- Theatrical release poster
- Directed by: Jose Javier Reyes
- Starring: Yen Durano; Apple Dy; Chloe Jenna; Aerol Carmelo; Jaggy Lejano; Joey Reyes; Enzo Santiago;
- Production company: Viva Films
- Distributed by: Vivamax
- Release date: September 14, 2023;
- Running time: 92 minutes
- Country: Philippines
- Language: Filipino

= Patikim-Tikim =

2023 Filipino film by Jose Javier Reyes

Patikim-Tikim is a 2023 Philippine romance sex comedy film produced and distributed by Viva Films. It features Yen Durano, Apple Dy, Chloe Jenna, Aerol Carmelo, Jaggy Lejano, Joey Reyes, and Enzo Santiago.
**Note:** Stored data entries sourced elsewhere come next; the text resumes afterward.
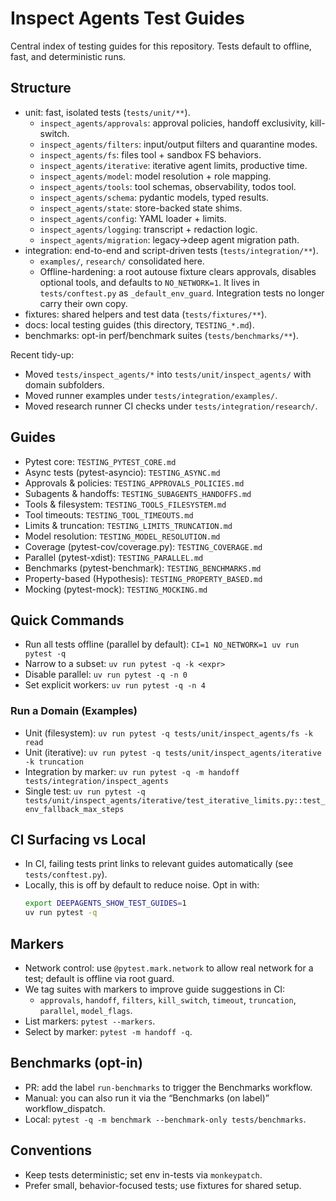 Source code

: # Inspect Agents Test Guides

Central index of testing guides for this repository. Tests default to offline, fast, and deterministic runs.

## Structure
- unit: fast, isolated tests (`tests/unit/**`).
  - `inspect_agents/approvals`: approval policies, handoff exclusivity, kill-switch.
  - `inspect_agents/filters`: input/output filters and quarantine modes.
  - `inspect_agents/fs`: files tool + sandbox FS behaviors.
  - `inspect_agents/iterative`: iterative agent limits, productive time.
  - `inspect_agents/model`: model resolution + role mapping.
  - `inspect_agents/tools`: tool schemas, observability, todos tool.
  - `inspect_agents/schema`: pydantic models, typed results.
  - `inspect_agents/state`: store-backed state shims.
  - `inspect_agents/config`: YAML loader + limits.
  - `inspect_agents/logging`: transcript + redaction logic.
  - `inspect_agents/migration`: legacy→deep agent migration path.
- integration: end-to-end and script-driven tests (`tests/integration/**`).
  - `examples/`, `research/` consolidated here.
  - Offline-hardening: a root autouse fixture clears approvals, disables
    optional tools, and defaults to `NO_NETWORK=1`. It lives in
    `tests/conftest.py` as `_default_env_guard`. Integration tests no longer
    carry their own copy.
- fixtures: shared helpers and test data (`tests/fixtures/**`).
- docs: local testing guides (this directory, `TESTING_*.md`).
- benchmarks: opt-in perf/benchmark suites (`tests/benchmarks/**`).

Recent tidy-up:
- Moved `tests/inspect_agents/*` into `tests/unit/inspect_agents/` with domain subfolders.
- Moved runner examples under `tests/integration/examples/`.
- Moved research runner CI checks under `tests/integration/research/`.

## Guides
- Pytest core: `TESTING_PYTEST_CORE.md`
- Async tests (pytest-asyncio): `TESTING_ASYNC.md`
- Approvals & policies: `TESTING_APPROVALS_POLICIES.md`
- Subagents & handoffs: `TESTING_SUBAGENTS_HANDOFFS.md`
- Tools & filesystem: `TESTING_TOOLS_FILESYSTEM.md`
- Tool timeouts: `TESTING_TOOL_TIMEOUTS.md`
- Limits & truncation: `TESTING_LIMITS_TRUNCATION.md`
- Model resolution: `TESTING_MODEL_RESOLUTION.md`
- Coverage (pytest-cov/coverage.py): `TESTING_COVERAGE.md`
- Parallel (pytest-xdist): `TESTING_PARALLEL.md`
- Benchmarks (pytest-benchmark): `TESTING_BENCHMARKS.md`
- Property-based (Hypothesis): `TESTING_PROPERTY_BASED.md`
- Mocking (pytest-mock): `TESTING_MOCKING.md`

## Quick Commands
- Run all tests offline (parallel by default): `CI=1 NO_NETWORK=1 uv run pytest -q`
- Narrow to a subset: `uv run pytest -q -k <expr>`
- Disable parallel: `uv run pytest -q -n 0`
- Set explicit workers: `uv run pytest -q -n 4`

### Run a Domain (Examples)
- Unit (filesystem): `uv run pytest -q tests/unit/inspect_agents/fs -k read`
- Unit (iterative): `uv run pytest -q tests/unit/inspect_agents/iterative -k truncation`
- Integration by marker: `uv run pytest -q -m handoff tests/integration/inspect_agents`
- Single test: `uv run pytest -q tests/unit/inspect_agents/iterative/test_iterative_limits.py::test_env_fallback_max_steps`

## CI Surfacing vs Local
- In CI, failing tests print links to relevant guides automatically (see `tests/conftest.py`).
- Locally, this is off by default to reduce noise. Opt in with:
  ```bash
  export DEEPAGENTS_SHOW_TEST_GUIDES=1
  uv run pytest -q
  ```

## Markers
- Network control: use `@pytest.mark.network` to allow real network for a test; default is offline via root guard.
- We tag suites with markers to improve guide suggestions in CI:
  - `approvals`, `handoff`, `filters`, `kill_switch`, `timeout`, `truncation`, `parallel`, `model_flags`.
- List markers: `pytest --markers`.
- Select by marker: `pytest -m handoff -q`.

## Benchmarks (opt-in)
- PR: add the label `run-benchmarks` to trigger the Benchmarks workflow.
- Manual: you can also run it via the “Benchmarks (on label)” workflow_dispatch.
- Local: `pytest -q -m benchmark --benchmark-only tests/benchmarks`.

## Conventions
- Keep tests deterministic; set env in-tests via `monkeypatch`.
- Prefer small, behavior-focused tests; use fixtures for shared setup.
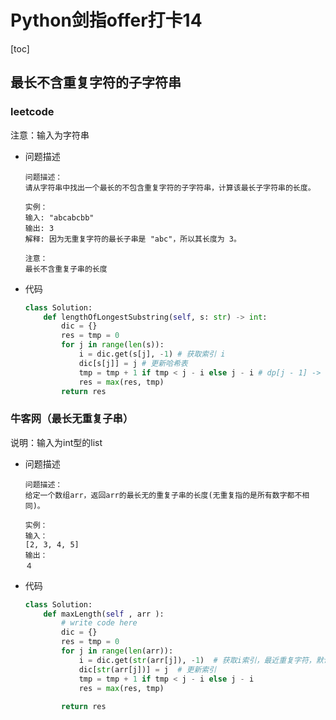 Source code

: # Python剑指offer打卡14

[toc]

## 最长不含重复字符的子字符串

### leetcode

注意：输入为字符串

- 问题描述

  ```
  问题描述：
  请从字符串中找出一个最长的不包含重复字符的子字符串，计算该最长子字符串的长度。
  
  实例：
  输入: "abcabcbb"
  输出: 3 
  解释: 因为无重复字符的最长子串是 "abc"，所以其长度为 3。
  
  注意：
  最长不含重复子串的长度
  ```

- 代码

  ```python
  class Solution:
      def lengthOfLongestSubstring(self, s: str) -> int:
          dic = {}
          res = tmp = 0
          for j in range(len(s)):
              i = dic.get(s[j], -1) # 获取索引 i
              dic[s[j]] = j # 更新哈希表
              tmp = tmp + 1 if tmp < j - i else j - i # dp[j - 1] -> dp[j]
              res = max(res, tmp) 
          return res
  ```
  

### 牛客网（最长无重复子串）

说明：输入为int型的list

- 问题描述

  ```
  问题描述：
  给定一个数组arr，返回arr的最长无的重复子串的长度(无重复指的是所有数字都不相同)。
  
  实例：
  输入：
  [2, 3, 4, 5]
  输出：
  ４
  ```

- 代码

  ```python
  class Solution:
      def maxLength(self , arr ):
          # write code here
          dic = {}
          res = tmp = 0
          for j in range(len(arr)):
              i = dic.get(str(arr[j]), -1)  # 获取i索引，最近重复字符，默认-1填充
              dic[str(arr[j])] = j  # 更新索引
              tmp = tmp + 1 if tmp < j - i else j - i
              res = max(res, tmp)
              
          return res
  ```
The film premiered on September 14, 2023, on Vivamax.

== Cast ==
- Yen Durano
- Apple Dy
- Chloe Jenna
- Aerol Carmelo
- Jaggy lejano
- Joey Reyes
- Enzo Santiago

== Reception ==
A positive review mentions the film self-reflexive dimension "The film has meta moments, as when Joey faces the camera and says: “The prostitute!” But he is even more uproariously funny when he delivers the movie’s very last line."